MCNet: Multi-3D point cloud completions with diverse latent shape prior
Authors: Xi, L., Tang, W., Wan, T.R., Xue, T.
Journal: Knowledge Based Systems
Publication Date: 22/04/2026
Volume: 339
ISSN: 0950-7051
DOI: 10.1016/j.knosys.2026.115574
Abstract:A 3D point cloud completion task is to generate one or multiple completed 3D objects based on incomplete and partial input data. While single-output models suffer from the large missing input data, current multiple-output models require texts, images or depth maps to guide completion tasks, dramatically increasing network model sizes with limited output diversities. This paper proposes a novel probabilistic architecture, MCNet, to address these challenges. MCNet includes a latent shape prior module and a conditional probabilistic diffusion module to explore multiple completion results faithful to the partial input data. We hypothesise that the learnt latent space contains diverse latent shapes. Therefore, through a reverse process of latent shape prior distribution, we can recover a diverse range of latent shapes from the random samples of a Gaussian distribution.
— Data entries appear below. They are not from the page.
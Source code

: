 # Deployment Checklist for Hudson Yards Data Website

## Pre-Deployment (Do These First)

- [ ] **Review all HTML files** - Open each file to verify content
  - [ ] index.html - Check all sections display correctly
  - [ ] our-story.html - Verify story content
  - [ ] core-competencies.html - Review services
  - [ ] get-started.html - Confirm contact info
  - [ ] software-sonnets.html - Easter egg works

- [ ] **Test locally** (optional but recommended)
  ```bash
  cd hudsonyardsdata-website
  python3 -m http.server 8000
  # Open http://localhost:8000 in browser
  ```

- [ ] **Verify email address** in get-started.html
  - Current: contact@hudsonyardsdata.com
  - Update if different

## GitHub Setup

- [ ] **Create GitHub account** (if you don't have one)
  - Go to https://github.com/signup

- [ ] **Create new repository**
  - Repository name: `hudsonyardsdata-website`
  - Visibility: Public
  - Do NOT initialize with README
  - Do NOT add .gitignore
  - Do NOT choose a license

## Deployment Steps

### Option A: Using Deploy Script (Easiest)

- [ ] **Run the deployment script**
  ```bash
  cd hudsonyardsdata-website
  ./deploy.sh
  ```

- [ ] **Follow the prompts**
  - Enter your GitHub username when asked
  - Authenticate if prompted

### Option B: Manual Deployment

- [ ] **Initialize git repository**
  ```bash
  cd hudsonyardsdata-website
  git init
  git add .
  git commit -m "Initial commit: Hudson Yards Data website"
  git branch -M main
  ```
Based on the diverse latent shapes and the latent shape of the partial input, we design a conditional probabilistic diffusion model to convert a noise distribution into the distribution of multiple 3D shapes. Critically, MCNet is lightweight and generates flexible output point cloud resolutions without any further training while maintaining the model size constant with the increase of the input and output point cloud resolutions. Experimental results demonstrate that MCNet achieves state-of-the-art performance and also exhibits strong generalization to unseen 3D objects and real-world 3D scenes that are never trained. Code is available at https://github.com/LONG-XI/MCNet.
Source: Scopus